• **Exercise prompt**:
Find the line containing "上提供的评分进行比较，各种用户在 imdb 上提供的评分进行比较，undefined。" in the data below and repeat it, along with all later lines, exactly through the last one.

Records from a data source

::::::::::

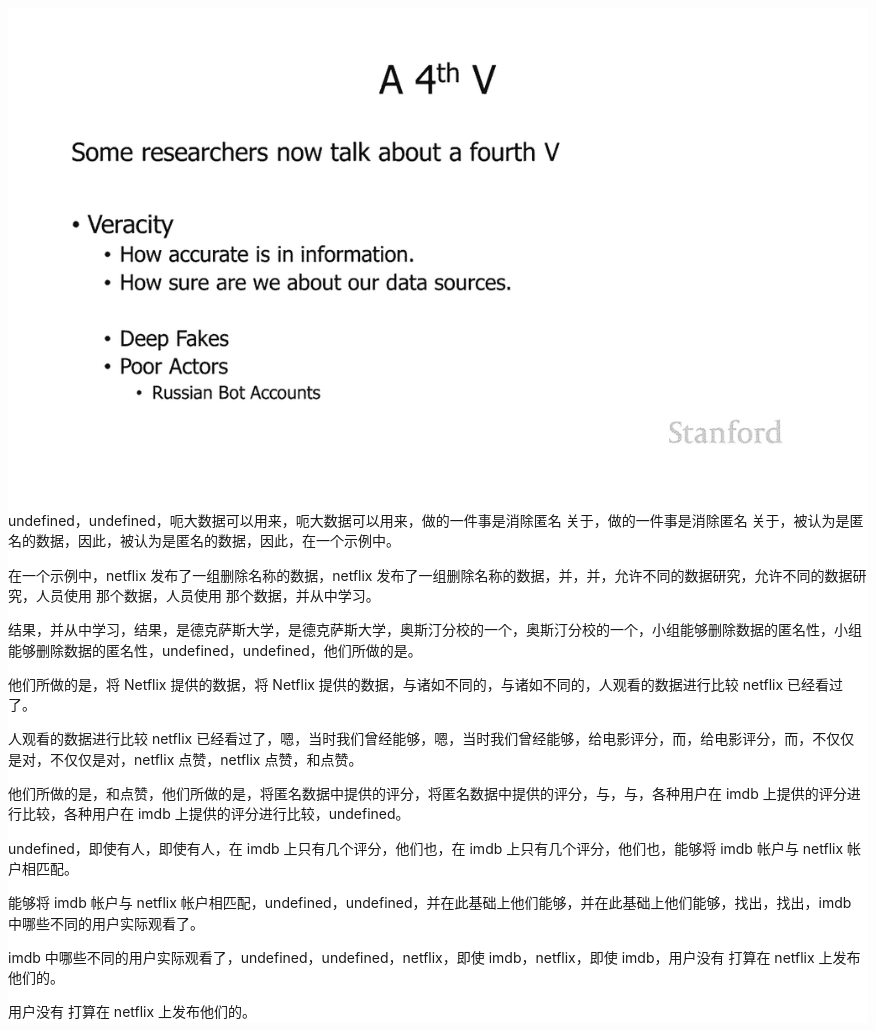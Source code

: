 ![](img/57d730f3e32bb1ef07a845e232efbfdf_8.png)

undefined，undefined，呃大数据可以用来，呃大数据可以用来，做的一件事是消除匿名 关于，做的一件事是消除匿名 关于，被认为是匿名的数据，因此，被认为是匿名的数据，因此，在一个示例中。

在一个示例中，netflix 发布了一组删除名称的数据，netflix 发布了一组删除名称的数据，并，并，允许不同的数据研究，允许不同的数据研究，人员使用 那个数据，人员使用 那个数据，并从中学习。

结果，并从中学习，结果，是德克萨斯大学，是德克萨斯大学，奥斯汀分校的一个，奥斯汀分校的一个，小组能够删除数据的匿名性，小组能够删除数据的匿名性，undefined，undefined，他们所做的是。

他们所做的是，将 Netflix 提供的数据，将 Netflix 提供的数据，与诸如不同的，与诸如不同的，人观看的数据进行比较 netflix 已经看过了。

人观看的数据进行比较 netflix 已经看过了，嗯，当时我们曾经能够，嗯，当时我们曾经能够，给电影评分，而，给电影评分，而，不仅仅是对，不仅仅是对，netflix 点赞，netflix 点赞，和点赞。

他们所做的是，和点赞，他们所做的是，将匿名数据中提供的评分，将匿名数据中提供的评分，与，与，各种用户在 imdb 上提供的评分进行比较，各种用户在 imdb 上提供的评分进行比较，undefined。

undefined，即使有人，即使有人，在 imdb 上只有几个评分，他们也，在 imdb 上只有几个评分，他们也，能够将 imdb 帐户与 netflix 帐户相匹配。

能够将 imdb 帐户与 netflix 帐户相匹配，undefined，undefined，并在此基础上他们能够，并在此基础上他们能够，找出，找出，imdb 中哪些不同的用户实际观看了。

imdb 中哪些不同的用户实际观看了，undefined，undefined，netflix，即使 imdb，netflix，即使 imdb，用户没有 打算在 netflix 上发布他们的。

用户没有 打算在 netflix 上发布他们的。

::::::::::

• **Solution for this problem**:
他们所做的是，和点赞，他们所做的是，将匿名数据中提供的评分，将匿名数据中提供的评分，与，与，各种用户在 imdb 上提供的评分进行比较，各种用户在 imdb 上提供的评分进行比较，undefined。

undefined，即使有人，即使有人，在 imdb 上只有几个评分，他们也，在 imdb 上只有几个评分，他们也，能够将 imdb 帐户与 netflix 帐户相匹配。

能够将 imdb 帐户与 netflix 帐户相匹配，undefined，undefined，并在此基础上他们能够，并在此基础上他们能够，找出，找出，imdb 中哪些不同的用户实际观看了。

imdb 中哪些不同的用户实际观看了，undefined，undefined，netflix，即使 imdb，netflix，即使 imdb，用户没有 打算在 netflix 上发布他们的。

用户没有 打算在 netflix 上发布他们的。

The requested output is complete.